Second, don’t bash the Roman Catholic Church. Do we agree with them on everything? No. Are there major points of disagreement between us and them? Yes. But will you win over your family members by critiquing their church? No. Be gracious and generous to them. Find things you can honestly celebrate about the Catholic Church and leave disagreements for another time.
Finally, love your family and friends more deeply than ever before. Love them when they disagree with you. Love them when they try to guilt you in coming back to their church. Love them even when they are upset with you. If you display Christ’s love to them, they may not ever agree with you, but they will know with certainty that they have been loved by you.
HELP ME CONTRAST ACTS 2:21 WITH MATTHEW 7:21. TRYING TO UNDERSTAND THE UNIQUENESS OF CALLING ON THE NAME OF THE LORD. ACTS USES "ALL", MATTHEW "NOT ALL"
For reference, here are the two scripture passages mentioned:
Acts 2:21 “And it shall come to pass that everyone who calls upon the name of the Lord shall be saved.”
Matthew 7:21 “Not everyone who says to me, 'Lord, Lord,' will enter the kingdom of heaven, but the one who does the will of my Father who is in heaven.”
These two verses are contrasting true faith with false faith.

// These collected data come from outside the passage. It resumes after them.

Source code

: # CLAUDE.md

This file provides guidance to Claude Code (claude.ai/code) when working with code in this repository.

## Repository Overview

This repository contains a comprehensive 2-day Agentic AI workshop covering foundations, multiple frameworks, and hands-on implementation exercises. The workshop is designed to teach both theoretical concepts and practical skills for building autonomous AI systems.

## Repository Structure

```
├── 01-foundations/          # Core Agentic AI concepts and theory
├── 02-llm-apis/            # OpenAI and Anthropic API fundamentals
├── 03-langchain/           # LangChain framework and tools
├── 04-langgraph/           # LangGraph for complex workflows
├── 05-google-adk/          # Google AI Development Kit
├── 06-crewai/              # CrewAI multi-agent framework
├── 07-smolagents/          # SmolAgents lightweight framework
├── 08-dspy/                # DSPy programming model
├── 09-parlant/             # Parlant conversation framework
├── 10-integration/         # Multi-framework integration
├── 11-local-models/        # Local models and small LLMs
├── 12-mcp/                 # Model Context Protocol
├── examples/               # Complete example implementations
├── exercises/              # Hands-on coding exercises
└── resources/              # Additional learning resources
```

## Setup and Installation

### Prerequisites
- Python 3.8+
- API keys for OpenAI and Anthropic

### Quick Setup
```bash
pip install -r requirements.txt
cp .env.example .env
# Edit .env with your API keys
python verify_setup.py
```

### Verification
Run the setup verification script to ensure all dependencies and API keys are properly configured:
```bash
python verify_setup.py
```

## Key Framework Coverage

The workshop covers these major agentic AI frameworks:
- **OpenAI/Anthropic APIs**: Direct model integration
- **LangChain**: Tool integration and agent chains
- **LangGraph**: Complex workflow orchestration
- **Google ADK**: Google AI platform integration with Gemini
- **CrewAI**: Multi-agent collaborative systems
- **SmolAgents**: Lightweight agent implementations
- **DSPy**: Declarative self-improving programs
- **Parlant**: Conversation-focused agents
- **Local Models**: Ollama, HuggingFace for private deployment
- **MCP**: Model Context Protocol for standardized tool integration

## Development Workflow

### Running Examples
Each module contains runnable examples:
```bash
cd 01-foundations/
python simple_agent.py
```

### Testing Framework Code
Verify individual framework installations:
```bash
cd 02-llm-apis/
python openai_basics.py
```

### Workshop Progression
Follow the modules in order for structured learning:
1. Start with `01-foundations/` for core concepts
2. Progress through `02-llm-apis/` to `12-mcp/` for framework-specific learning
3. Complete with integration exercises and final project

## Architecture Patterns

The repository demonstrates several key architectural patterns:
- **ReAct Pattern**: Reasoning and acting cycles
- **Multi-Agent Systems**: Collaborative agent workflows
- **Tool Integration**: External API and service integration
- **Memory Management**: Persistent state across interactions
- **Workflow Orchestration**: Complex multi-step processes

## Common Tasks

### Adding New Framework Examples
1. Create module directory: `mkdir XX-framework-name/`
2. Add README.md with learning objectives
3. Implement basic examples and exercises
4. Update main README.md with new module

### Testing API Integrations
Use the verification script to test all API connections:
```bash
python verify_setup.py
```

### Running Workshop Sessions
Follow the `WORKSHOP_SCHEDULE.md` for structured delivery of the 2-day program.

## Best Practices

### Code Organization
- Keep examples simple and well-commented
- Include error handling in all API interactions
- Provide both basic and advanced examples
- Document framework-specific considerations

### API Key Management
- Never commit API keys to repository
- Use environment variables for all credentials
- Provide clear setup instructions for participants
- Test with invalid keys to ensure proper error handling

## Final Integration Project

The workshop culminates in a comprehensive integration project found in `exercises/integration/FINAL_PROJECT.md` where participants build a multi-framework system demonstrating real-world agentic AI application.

In the Acts passage we read of the great hope of our Christian faith. Everyone who calls upon the name of the Lord--in repentance and faith--will be saved. This is a true turning from your sin, selfishness, and self-justification and turning to Jesus Christ for the salvation of your soul.
The Matthew verse shows us that there will always be false converts among us. There will be people who seem to have repented and put their faith in Jesus, yet, they will hear from Him, “I never knew you” (“You never really believed in Me.”). Throughout the Bible we see that the church on earth is always a mix of believers and unbelievers. Sheep and wolves. Wheat and chaff.
The question we must all wrestle with is: Which “everyone” am I part of? And we should never answer this question on our own, but in the context of Christian community. People who love God and us and who are willing to reveal to us areas in our life that have yet to be fully submitted to Christ.